What is expected – Could you restate the whole listing below word for word, minus the pictures?

Data to use –
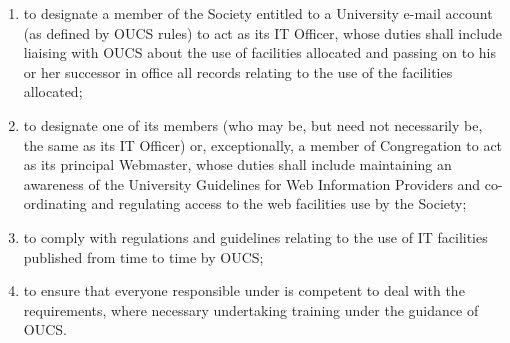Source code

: \documentclass[11pt]{article}
\begin{document}
\begin{enumerate}
\begin{enumerate}
\item \label{it:des} to designate a member of the Society entitled to a University e-mail account (as defined by OUCS rules) to act as its IT Officer, whose duties shall include liaising with OUCS about the use of facilities allocated and passing on to his or her successor in office all records relating to the use of the facilities allocated;
\item to designate one of its members (who may be, but need not necessarily be, the same as its IT Officer) or, exceptionally, a member of Congregation to act as its principal Webmaster, whose duties shall include maintaining an awareness of the University Guidelines for Web Information Providers and co-ordinating and regulating access to the web facilities use by the Society;
\item to comply with regulations and guidelines relating to the use of IT facilities published from time to time by OUCS;
\item \label{it:res} to ensure that everyone responsible under  is competent to deal with the requirements, where necessary undertaking training under the guidance of OUCS.
\end{enumerate}
\end{enumerate}
\end{document}
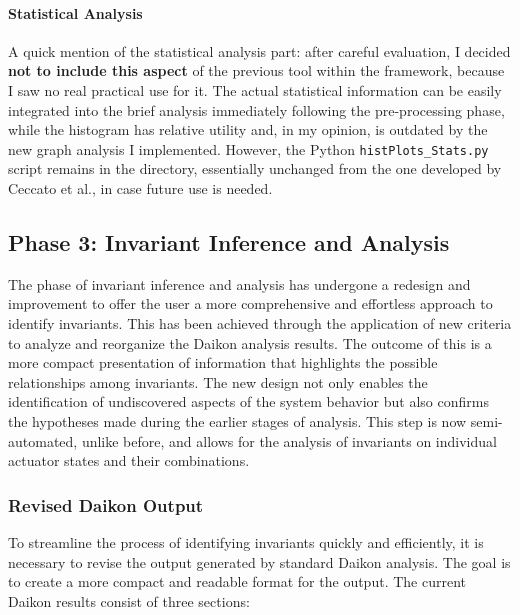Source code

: \paragraph{Statistical Analysis} A quick mention of the statistical analysis part: after careful evaluation, I decided \textbf{not to include this aspect} of the previous tool within the framework, because I saw no real practical use for it. The actual statistical information can be easily integrated into the brief analysis immediately following the pre-processing phase, while the histogram has relative utility and, in my opinion, is outdated by the new graph analysis I implemented. \newline
However, the Python \texttt{histPlots\_Stats.py} script remains in the directory, essentially unchanged from the one developed by Ceccato et al., in case future use is needed. 

\subsection{Phase 3: Invariant Inference and Analysis}
\label{subsec:4_improve_invariants}
The phase of invariant inference and analysis has undergone a redesign and improvement to offer the user a more comprehensive and effortless approach to identify invariants. This has been achieved through the application of new criteria to analyze and reorganize the Daikon analysis results. The outcome of this is a more compact presentation of information that highlights the possible relationships among invariants.\newline
The new design not only enables the identification of undiscovered aspects of the system behavior but also confirms the hypotheses made during the earlier stages of analysis. This step is now semi-automated, unlike before, and allows for the analysis of invariants on individual actuator states and their combinations.
\vfill

\subsubsection{Revised Daikon Output}
\label{subsub:4_new_daikon_output}
To streamline the process of identifying invariants quickly and efficiently, it is necessary to revise the output generated by standard Daikon analysis. The goal is to create a more compact and readable format for the output.
\newline \newline
The current Daikon results consist of three sections:

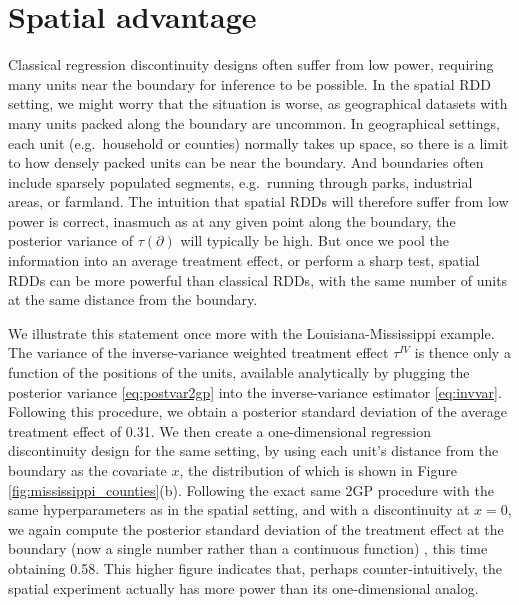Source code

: \documentclass[letter]{article}
\newcommand{\boundary}{\partial}
\newcommand{\invvar}{\tau^{IV}}
\begin{document}
    	\section{Spatial advantage}\label{spatial-advantage}

Classical regression discontinuity designs often suffer from low power,
requiring many units near the boundary for inference to be possible. In
the spatial RDD setting, we might worry that the situation is worse, as
geographical datasets with many units packed along the boundary are
uncommon. In geographical settings, each unit (e.g.~household or
counties) normally takes up space, so there is a limit to how densely
packed units can be near the boundary. And boundaries often include
sparsely populated segments, e.g.~running through parks, industrial
areas, or farmland. The intuition that spatial RDDs will therefore
suffer from low power is correct, inasmuch as at any given point along
the boundary, the posterior variance of \(\tau(\boundary)\) will
typically be high. But once we pool the information into an average
treatment effect, or perform a sharp test, spatial RDDs can be more
powerful than classical RDDs, with the same number of units at the same
distance from the boundary.

We illustrate this statement once more with the Louisiana-Mississippi
example. The variance of the inverse-variance weighted treatment effect
\(\invvar\) is thence only a function of the positions of the units,
available analytically by plugging the posterior variance
\eqref{eq:postvar2gp} into the inverse-variance estimator
\eqref{eq:invvar}. Following this procedure, we obtain a posterior
standard deviation of the average treatment effect of 0.31. We then
create a one-dimensional regression discontinuity design for the same
setting, by using each unit's distance from the boundary as the
covariate \(x\), the distribution of which is shown in Figure
\ref{fig:mississippi_counties}(b). Following the exact same 2GP
procedure with the same hyperparameters as in the spatial setting, and
with a discontinuity at \(x=0\), we again compute the posterior standard
deviation of the treatment effect at the boundary (now a single number
rather than a continuous function) , this time obtaining 0.58. This
higher figure indicates that, perhaps counter-intuitively, the spatial
experiment actually has more power than its one-dimensional analog.
\end{document}
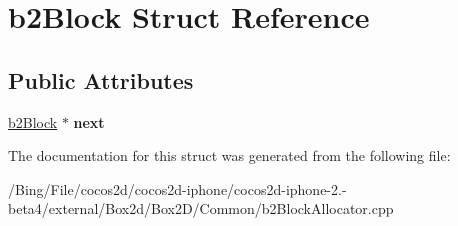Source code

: \hypertarget{structb2_block}{\section{b2\-Block Struct Reference}
\label{structb2_block}
}
\subsection*{Public Attributes}
\begin{DoxyCompactItemize}
\item 
\hypertarget{structb2_block_a4b410d4fd7ad2a117c70776f60cb2738}{\hyperlink{structb2_block}{b2\-Block} $\ast$ {\bfseries next}}\label{structb2_block_a4b410d4fd7ad2a117c70776f60cb2738}

\end{DoxyCompactItemize}


The documentation for this struct was generated from the following file\-:\begin{DoxyCompactItemize}
\item 
/\-Bing/\-File/cocos2d/cocos2d-\/iphone/cocos2d-\/iphone-\/2.-\/beta4/external/\-Box2d/\-Box2\-D/\-Common/b2\-Block\-Allocator.\-cpp\end{DoxyCompactItemize}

Solution to the problem –
Source code

: \documentclass[11pt]{article}
\begin{document}
\begin{enumerate}
\begin{enumerate}
\item \label{it:des} to designate a member of the Society entitled to a University e-mail account (as defined by OUCS rules) to act as its IT Officer, whose duties shall include liaising with OUCS about the use of facilities allocated and passing on to his or her successor in office all records relating to the use of the facilities allocated;
\item to designate one of its members (who may be, but need not necessarily be, the same as its IT Officer) or, exceptionally, a member of Congregation to act as its principal Webmaster, whose duties shall include maintaining an awareness of the University Guidelines for Web Information Providers and co-ordinating and regulating access to the web facilities use by the Society;
\item to comply with regulations and guidelines relating to the use of IT facilities published from time to time by OUCS;
\item \label{it:res} to ensure that everyone responsible under  is competent to deal with the requirements, where necessary undertaking training under the guidance of OUCS.
\end{enumerate}
\end{enumerate}
\end{document}
Source code

: \paragraph{Statistical Analysis} A quick mention of the statistical analysis part: after careful evaluation, I decided \textbf{not to include this aspect} of the previous tool within the framework, because I saw no real practical use for it. The actual statistical information can be easily integrated into the brief analysis immediately following the pre-processing phase, while the histogram has relative utility and, in my opinion, is outdated by the new graph analysis I implemented. \newline
However, the Python \texttt{histPlots\_Stats.py} script remains in the directory, essentially unchanged from the one developed by Ceccato et al., in case future use is needed. 

\subsection{Phase 3: Invariant Inference and Analysis}
\label{subsec:4_improve_invariants}
The phase of invariant inference and analysis has undergone a redesign and improvement to offer the user a more comprehensive and effortless approach to identify invariants. This has been achieved through the application of new criteria to analyze and reorganize the Daikon analysis results. The outcome of this is a more compact presentation of information that highlights the possible relationships among invariants.\newline
The new design not only enables the identification of undiscovered aspects of the system behavior but also confirms the hypotheses made during the earlier stages of analysis. This step is now semi-automated, unlike before, and allows for the analysis of invariants on individual actuator states and their combinations.
\vfill

\subsubsection{Revised Daikon Output}
\label{subsub:4_new_daikon_output}
To streamline the process of identifying invariants quickly and efficiently, it is necessary to revise the output generated by standard Daikon analysis. The goal is to create a more compact and readable format for the output.
\newline \newline
The current Daikon results consist of three sections:

Source code

: \documentclass[letter]{article}
\newcommand{\boundary}{\partial}
\newcommand{\invvar}{\tau^{IV}}
\begin{document}
    	\section{Spatial advantage}\label{spatial-advantage}

Classical regression discontinuity designs often suffer from low power,
requiring many units near the boundary for inference to be possible. In
the spatial RDD setting, we might worry that the situation is worse, as
geographical datasets with many units packed along the boundary are
uncommon. In geographical settings, each unit (e.g.~household or
counties) normally takes up space, so there is a limit to how densely
packed units can be near the boundary. And boundaries often include
sparsely populated segments, e.g.~running through parks, industrial
areas, or farmland. The intuition that spatial RDDs will therefore
suffer from low power is correct, inasmuch as at any given point along
the boundary, the posterior variance of \(\tau(\boundary)\) will
typically be high. But once we pool the information into an average
treatment effect, or perform a sharp test, spatial RDDs can be more
powerful than classical RDDs, with the same number of units at the same
distance from the boundary.

We illustrate this statement once more with the Louisiana-Mississippi
example. The variance of the inverse-variance weighted treatment effect
\(\invvar\) is thence only a function of the positions of the units,
available analytically by plugging the posterior variance
\eqref{eq:postvar2gp} into the inverse-variance estimator
\eqref{eq:invvar}. Following this procedure, we obtain a posterior
standard deviation of the average treatment effect of 0.31. We then
create a one-dimensional regression discontinuity design for the same
setting, by using each unit's distance from the boundary as the
covariate \(x\), the distribution of which is shown in Figure
\ref{fig:mississippi_counties}(b). Following the exact same 2GP
procedure with the same hyperparameters as in the spatial setting, and
with a discontinuity at \(x=0\), we again compute the posterior standard
deviation of the treatment effect at the boundary (now a single number
rather than a continuous function) , this time obtaining 0.58. This
higher figure indicates that, perhaps counter-intuitively, the spatial
experiment actually has more power than its one-dimensional analog.
\end{document}
Source code

: \hypertarget{structb2_block}{\section{b2\-Block Struct Reference}
\label{structb2_block}
}
\subsection*{Public Attributes}
\begin{DoxyCompactItemize}
\item 
\hypertarget{structb2_block_a4b410d4fd7ad2a117c70776f60cb2738}{\hyperlink{structb2_block}{b2\-Block} $\ast$ {\bfseries next}}\label{structb2_block_a4b410d4fd7ad2a117c70776f60cb2738}

\end{DoxyCompactItemize}


The documentation for this struct was generated from the following file\-:\begin{DoxyCompactItemize}
\item 
/\-Bing/\-File/cocos2d/cocos2d-\/iphone/cocos2d-\/iphone-\/2.-\/beta4/external/\-Box2d/\-Box2\-D/\-Common/b2\-Block\-Allocator.\-cpp\end{DoxyCompactItemize}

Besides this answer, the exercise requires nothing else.